Stored dataset items:
※ ※ ※

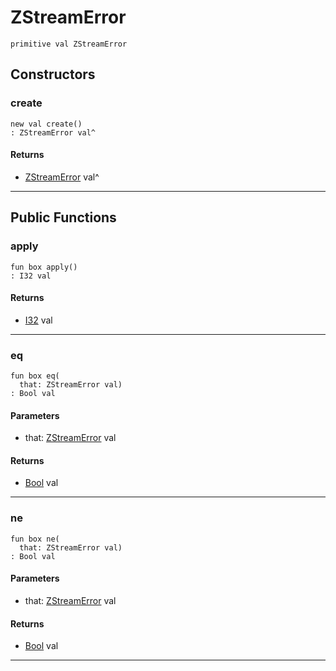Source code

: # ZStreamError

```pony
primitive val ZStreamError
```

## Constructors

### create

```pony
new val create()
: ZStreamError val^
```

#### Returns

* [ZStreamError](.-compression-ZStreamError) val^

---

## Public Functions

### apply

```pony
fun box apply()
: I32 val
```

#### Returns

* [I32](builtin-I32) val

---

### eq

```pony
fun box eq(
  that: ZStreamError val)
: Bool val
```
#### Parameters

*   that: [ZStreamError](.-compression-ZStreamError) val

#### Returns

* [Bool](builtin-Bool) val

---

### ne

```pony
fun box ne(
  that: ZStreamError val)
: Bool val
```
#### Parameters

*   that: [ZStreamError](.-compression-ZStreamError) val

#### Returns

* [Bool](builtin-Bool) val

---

※ ※ ※

§ What the task asks
Without changing a word, retype the data above and omit its pictures.

§ Reply to the task
Source code

: # ZStreamError

```pony
primitive val ZStreamError
```

## Constructors

### create

```pony
new val create()
: ZStreamError val^
```

#### Returns

* [ZStreamError](.-compression-ZStreamError) val^

---

## Public Functions

### apply

```pony
fun box apply()
: I32 val
```

#### Returns

* [I32](builtin-I32) val

---

### eq

```pony
fun box eq(
  that: ZStreamError val)
: Bool val
```
#### Parameters

*   that: [ZStreamError](.-compression-ZStreamError) val

#### Returns

* [Bool](builtin-Bool) val

---

### ne

```pony
fun box ne(
  that: ZStreamError val)
: Bool val
```
#### Parameters

*   that: [ZStreamError](.-compression-ZStreamError) val

#### Returns

* [Bool](builtin-Bool) val

---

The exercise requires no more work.